Each line from the one containing "גם שיפור מתון" through the end of the data below is to be output verbatim, with no lines added or left out.

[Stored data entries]
- Opening Delimiter -

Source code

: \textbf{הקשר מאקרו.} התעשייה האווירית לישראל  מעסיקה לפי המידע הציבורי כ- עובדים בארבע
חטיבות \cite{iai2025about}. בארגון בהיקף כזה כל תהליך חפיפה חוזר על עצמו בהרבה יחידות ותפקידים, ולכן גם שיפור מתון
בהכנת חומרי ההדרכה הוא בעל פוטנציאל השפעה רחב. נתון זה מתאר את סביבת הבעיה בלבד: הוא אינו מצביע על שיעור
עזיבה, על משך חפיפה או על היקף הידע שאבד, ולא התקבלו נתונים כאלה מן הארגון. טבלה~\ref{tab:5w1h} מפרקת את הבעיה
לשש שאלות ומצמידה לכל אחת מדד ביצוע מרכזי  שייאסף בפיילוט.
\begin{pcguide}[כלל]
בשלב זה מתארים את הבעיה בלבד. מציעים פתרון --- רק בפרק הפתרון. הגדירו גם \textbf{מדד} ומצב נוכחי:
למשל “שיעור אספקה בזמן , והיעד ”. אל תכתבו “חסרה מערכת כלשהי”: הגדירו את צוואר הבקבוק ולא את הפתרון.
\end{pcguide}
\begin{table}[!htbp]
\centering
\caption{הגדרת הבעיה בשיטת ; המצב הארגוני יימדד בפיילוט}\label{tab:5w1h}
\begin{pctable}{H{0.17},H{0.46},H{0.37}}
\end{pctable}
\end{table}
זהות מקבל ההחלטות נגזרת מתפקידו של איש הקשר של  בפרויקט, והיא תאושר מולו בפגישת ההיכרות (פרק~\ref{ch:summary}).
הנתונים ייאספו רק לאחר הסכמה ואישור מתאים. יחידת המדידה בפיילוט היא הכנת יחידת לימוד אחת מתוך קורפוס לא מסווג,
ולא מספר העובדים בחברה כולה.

- Closing Delimiter -

» **Exercise solution**
חטיבות \cite{iai2025about}. בארגון בהיקף כזה כל תהליך חפיפה חוזר על עצמו בהרבה יחידות ותפקידים, ולכן גם שיפור מתון
בהכנת חומרי ההדרכה הוא בעל פוטנציאל השפעה רחב. נתון זה מתאר את סביבת הבעיה בלבד: הוא אינו מצביע על שיעור
עזיבה, על משך חפיפה או על היקף הידע שאבד, ולא התקבלו נתונים כאלה מן הארגון. טבלה~\ref{tab:5w1h} מפרקת את הבעיה
לשש שאלות ומצמידה לכל אחת מדד ביצוע מרכזי  שייאסף בפיילוט.
\begin{pcguide}[כלל]
בשלב זה מתארים את הבעיה בלבד. מציעים פתרון --- רק בפרק הפתרון. הגדירו גם \textbf{מדד} ומצב נוכחי:
למשל “שיעור אספקה בזמן , והיעד ”. אל תכתבו “חסרה מערכת כלשהי”: הגדירו את צוואר הבקבוק ולא את הפתרון.
\end{pcguide}
\begin{table}[!htbp]
\centering
\caption{הגדרת הבעיה בשיטת ; המצב הארגוני יימדד בפיילוט}\label{tab:5w1h}
\begin{pctable}{H{0.17},H{0.46},H{0.37}}
\end{pctable}
\end{table}
זהות מקבל ההחלטות נגזרת מתפקידו של איש הקשר של  בפרויקט, והיא תאושר מולו בפגישת ההיכרות (פרק~\ref{ch:summary}).
הנתונים ייאספו רק לאחר הסכמה ואישור מתאים. יחידת המדידה בפיילוט היא הכנת יחידת לימוד אחת מתוך קורפוס לא מסווג,
ולא מספר העובדים בחברה כולה.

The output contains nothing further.